Bizler Ve Onlar

Bizler Ve Onlar

Sağlıklı ve İnsani yaşam koşullarını tariflerken günümüzün olmazsa olmazlarının başında gelen,
Temiz Su, yeterli beslenme-Gıda, Elektrik, Doğalgaz, Akaryakıt'ın herkesin ulaşabileceği bir kolaylıkta sağlanması görevinin, Devlet diye tanımlanan mekanizmanın ve onun işleyişini belirleyen-yön veren siyasal iktidarların öncelikli görevi olduğu bilinmeyen değil.
İşte tam da bu noktada karşımıza çıkan, Devlet ve nasıl bir işleyişe sahip olunduğunun sınıfsal niteliğine bakılması gerekmekte.
Ülkede, kapitalist sistemin işleyişinden beslenen bir avuç azınlık dışında, İşçi Sınıfı ve Emekçiler başta olmak üzere tüm toplumsal kesimlerin,
sosyo-ekonomik yaşam koşullarının ağırlığı altında yaşamın çekilmez hale geldiği, güne uyanıp, memlekette ne olup bitiyor diye bakıldığında görünen ilk şey, Zam Haberleri ve beraberinde nasıl başa çıkacağız noktasında oluşan ortak kaygılar.
Kuşkusuz bugün yaşananlar bir sonuç. Üstelik nedenlerini ve niçinlerini henüz yeterince kavrayıp sorgulamadığımız,
çıkış yolları üzerine yeterli kafa yorulmayan bir sonuç.
Sonuç diyoruz ya, nedenleri üzerine biraz geriye doğru bakıldığında,
Bugün tüm Dünya'da olduğu gibi, "kimilerine göre Kriz olarak tanımlanan" Kapitalist-Emperyalist Sistemin işleyişinin gelip dayandığı bunalım ve geçmişten bu güne ülkenin sosyo-ekonomik tercihleri ve siyasal süreçlerinin sorgulanmasını, Cumhuriyetin kuruluş yıllarına ve beraberinde sömürüye dayalı sistem ve egemen kılınan yönetim anlayışına kadar uzanılmasını gerektirmekte.
Daha net ifade etmek gerekirse ki, olması gereken bu, ülkede'ki tüm etnik aidiyetler de dahil sosyalistlerin, komünistlerin temsiliyetinin de bulunduğu, 1921 Kurucu Meclisi ve "Hakimiyet Kayıtsız Şartsız Halkındır" belirlemesini ortaya koyan Anayasa'sının, dayatmacı bir anlayışla yok sayılıp, yerine oluşturulan 1923 Meclisi ve 1924 Anayasa'sının ihdas edilmesi, Günümüze kadar sorun biriktirerek gelen bu siyasal anlayışın ve iktisadi tercihlerinin günümüzde ki taşıyıcıları ve rol modelleri ile karşı karşıya olduğumuzu görebilmeliyiz.

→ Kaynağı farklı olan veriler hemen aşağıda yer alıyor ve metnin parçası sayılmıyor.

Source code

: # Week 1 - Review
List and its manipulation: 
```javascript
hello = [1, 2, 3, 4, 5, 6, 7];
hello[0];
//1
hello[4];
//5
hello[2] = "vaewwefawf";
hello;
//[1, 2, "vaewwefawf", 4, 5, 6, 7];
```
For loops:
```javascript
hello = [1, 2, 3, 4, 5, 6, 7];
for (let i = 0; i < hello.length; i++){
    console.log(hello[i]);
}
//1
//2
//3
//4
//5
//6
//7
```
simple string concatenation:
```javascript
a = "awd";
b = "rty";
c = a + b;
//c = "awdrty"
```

Doğruyu ve gerçekçi olanı söylemek gerekirse, Bizler ve Onlar tanımını ortaya çıkarıp, önümüze koyan
Sınıfsal Çelişkilerle birlikte.
Artı-Değer sömürüsü üzerine kurulu ve işleyen bir sistem olan kapitalist üretim ilişkilerinin egemen olduğu ülkede, halkın sosyo-ekonomik yaşam koşullarının iyileştirilmesi talepleri ile Sermaye Sınıfının çıkarları arasındaki sınıfsal çelişkinin bir yansıması değilmi dir ? bugün geniş halk yığınlarına yaşatılan ve dayatılan yokluk-yoksunluk süreci.
Kapitalist Sistemin egemen olduğu
her ülkede olduğu gibi, ülkemizde de sistemin varoluş yasasının temel özelliği, üretim süreçleri sonucu ortaya çıkan artı-değer'e el koyup, daha çok kâr elde ederek büyüme,
giderek genişleme, varlığını güvenle sürdürebileceği siyasal iklimin devamı ve korunması adına da, Siyasal Erk'i elinde tutma refleksi, sınıfsal önceliklerinin getirdiği bir sonuç olarak önümüzde durmakta.
Yukarıda söylemeye çalıştığımız gibi, sınıfsal karşıtlığın ortaya çıkardığı gerçeklikle, geniş halk yığınlarının çıkarları arasında ki çelişkilerdir,
hangi koşullarda ve nasıl bir yaşam sürdüreceğimizi belirleyip dayatan.
Bugün içinden geçmekte olduğumuz konjonktür, İşçi Sınıfı ve geniş halk yığınlarının önüne İki Tercih çıkarmış durumda.